[comp.unix.wizards] File systems

m5@lynx.UUCP (Mike McNally) (06/25/88)

Is it true that the root file of a file system can be a regular file?
It doesn't seem like mkfs can make such a thing, but I can't see anything
about mount(2) that would disallow it.  If this is true, where's it
documented?

I am specifically interested in 4.[23], but if SV has this feature
I'd like to know.

-- 
Mike McNally of Lynx Real-Time Systems

uucp: lynx!m5 (maybe pyramid!voder!lynx!m5 if lynx is unknown)

tytso@athena.mit.edu (Theodore Y. Ts'o) (06/27/88)

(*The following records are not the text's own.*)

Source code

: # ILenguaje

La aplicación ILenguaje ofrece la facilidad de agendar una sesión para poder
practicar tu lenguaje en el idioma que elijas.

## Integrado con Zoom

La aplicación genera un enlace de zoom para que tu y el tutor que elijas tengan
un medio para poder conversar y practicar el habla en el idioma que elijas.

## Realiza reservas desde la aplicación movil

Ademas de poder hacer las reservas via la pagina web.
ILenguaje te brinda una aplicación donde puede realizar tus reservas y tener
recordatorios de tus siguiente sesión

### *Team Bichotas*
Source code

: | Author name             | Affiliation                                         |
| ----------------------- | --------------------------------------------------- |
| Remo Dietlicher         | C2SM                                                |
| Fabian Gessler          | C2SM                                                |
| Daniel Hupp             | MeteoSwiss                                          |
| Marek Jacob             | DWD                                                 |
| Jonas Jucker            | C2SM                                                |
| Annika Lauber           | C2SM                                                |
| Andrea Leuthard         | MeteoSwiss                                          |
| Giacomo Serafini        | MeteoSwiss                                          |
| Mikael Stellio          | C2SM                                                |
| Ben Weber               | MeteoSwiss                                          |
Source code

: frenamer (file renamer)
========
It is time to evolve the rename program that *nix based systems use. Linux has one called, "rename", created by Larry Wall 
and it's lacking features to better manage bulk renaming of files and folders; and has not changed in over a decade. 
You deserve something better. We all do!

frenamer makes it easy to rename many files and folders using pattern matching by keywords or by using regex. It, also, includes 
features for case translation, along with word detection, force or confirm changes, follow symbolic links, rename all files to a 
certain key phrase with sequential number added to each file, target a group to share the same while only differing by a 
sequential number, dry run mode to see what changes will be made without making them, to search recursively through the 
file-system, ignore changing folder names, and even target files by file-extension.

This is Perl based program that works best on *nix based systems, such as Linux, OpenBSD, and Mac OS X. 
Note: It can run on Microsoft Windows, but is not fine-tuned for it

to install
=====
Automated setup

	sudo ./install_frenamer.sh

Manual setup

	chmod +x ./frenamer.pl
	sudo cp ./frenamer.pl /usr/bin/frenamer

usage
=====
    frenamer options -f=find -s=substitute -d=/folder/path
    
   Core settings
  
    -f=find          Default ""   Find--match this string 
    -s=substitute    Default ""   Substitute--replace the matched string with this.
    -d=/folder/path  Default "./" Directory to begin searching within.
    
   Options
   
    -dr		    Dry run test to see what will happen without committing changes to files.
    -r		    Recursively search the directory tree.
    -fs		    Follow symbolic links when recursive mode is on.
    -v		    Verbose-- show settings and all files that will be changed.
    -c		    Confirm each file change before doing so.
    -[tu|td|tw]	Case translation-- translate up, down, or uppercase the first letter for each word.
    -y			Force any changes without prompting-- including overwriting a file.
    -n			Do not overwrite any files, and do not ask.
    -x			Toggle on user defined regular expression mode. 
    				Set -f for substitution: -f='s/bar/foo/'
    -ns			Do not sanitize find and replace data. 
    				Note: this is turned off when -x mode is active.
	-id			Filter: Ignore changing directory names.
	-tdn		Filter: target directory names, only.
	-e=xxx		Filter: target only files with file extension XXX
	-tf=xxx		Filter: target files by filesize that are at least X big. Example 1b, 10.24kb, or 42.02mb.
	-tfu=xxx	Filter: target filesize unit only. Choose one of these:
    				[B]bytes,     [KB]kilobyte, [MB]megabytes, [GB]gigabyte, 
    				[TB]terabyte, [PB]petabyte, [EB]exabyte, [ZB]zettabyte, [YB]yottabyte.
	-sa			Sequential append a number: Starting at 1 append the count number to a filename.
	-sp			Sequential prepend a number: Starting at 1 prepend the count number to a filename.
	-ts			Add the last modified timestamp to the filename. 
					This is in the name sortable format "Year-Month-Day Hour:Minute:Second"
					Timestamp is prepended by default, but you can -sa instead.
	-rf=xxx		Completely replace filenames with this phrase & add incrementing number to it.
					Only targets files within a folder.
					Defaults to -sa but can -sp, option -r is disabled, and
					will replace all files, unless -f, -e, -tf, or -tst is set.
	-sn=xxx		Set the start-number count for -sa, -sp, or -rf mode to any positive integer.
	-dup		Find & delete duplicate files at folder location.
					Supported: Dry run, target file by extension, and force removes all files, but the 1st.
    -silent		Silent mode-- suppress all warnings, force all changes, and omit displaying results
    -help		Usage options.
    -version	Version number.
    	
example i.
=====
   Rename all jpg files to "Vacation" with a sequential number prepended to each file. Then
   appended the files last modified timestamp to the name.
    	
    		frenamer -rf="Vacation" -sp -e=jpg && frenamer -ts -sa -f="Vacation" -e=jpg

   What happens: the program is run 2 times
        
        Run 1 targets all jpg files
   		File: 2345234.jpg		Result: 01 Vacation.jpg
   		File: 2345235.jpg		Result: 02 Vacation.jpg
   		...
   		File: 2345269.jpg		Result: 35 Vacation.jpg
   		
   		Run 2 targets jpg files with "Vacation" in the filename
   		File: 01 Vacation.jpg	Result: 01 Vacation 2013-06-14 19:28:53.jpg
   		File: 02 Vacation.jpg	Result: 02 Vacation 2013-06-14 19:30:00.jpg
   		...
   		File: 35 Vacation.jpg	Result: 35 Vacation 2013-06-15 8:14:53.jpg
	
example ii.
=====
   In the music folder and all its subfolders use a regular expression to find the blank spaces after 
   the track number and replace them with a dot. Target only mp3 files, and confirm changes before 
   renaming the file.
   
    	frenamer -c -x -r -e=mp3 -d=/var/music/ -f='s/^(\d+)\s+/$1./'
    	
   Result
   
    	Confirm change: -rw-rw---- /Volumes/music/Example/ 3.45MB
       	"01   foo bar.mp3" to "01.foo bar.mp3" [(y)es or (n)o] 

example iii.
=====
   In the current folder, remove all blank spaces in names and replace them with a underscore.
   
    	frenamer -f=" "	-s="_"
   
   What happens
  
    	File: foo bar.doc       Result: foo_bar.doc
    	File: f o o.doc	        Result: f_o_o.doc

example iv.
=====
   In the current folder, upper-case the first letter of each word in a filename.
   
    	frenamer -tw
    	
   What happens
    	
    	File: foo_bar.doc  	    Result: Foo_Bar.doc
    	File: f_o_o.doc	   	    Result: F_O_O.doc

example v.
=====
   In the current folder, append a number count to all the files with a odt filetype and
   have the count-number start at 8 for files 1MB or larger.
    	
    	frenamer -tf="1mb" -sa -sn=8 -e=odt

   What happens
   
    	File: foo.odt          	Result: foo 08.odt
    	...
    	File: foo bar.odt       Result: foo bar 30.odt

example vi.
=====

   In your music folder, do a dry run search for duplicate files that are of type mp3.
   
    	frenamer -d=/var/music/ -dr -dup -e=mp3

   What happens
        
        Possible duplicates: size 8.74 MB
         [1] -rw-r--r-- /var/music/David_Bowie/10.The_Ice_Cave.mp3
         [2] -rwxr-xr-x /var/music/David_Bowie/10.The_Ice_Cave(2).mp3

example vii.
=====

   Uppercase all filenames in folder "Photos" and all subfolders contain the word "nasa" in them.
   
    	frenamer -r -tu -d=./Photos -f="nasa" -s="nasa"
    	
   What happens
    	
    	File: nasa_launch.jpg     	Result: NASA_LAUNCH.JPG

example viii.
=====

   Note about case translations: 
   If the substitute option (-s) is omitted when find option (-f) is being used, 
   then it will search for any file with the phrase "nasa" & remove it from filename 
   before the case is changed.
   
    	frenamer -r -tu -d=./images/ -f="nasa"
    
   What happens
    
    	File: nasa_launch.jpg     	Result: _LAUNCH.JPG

In article <3964@lynx.UUCP> m5@lynx.UUCP (Mike McNally) writes:
>Is it true that the root file of a file system can be a regular file?
>It doesn't seem like mkfs can make such a thing, but I can't see anything
>about mount(2) that would disallow it.  If this is true, where's it
>documented?
>
>Mike McNally of Lynx Real-Time Systems

Well, for while at Athena we were running Todd Brunhoff's Remote File
System, which used zero length files as its mountpoints.  (Note: this
is NOT the RFS which most people commonly think of)  We eventually
switched over to NFS, but it CAN be done.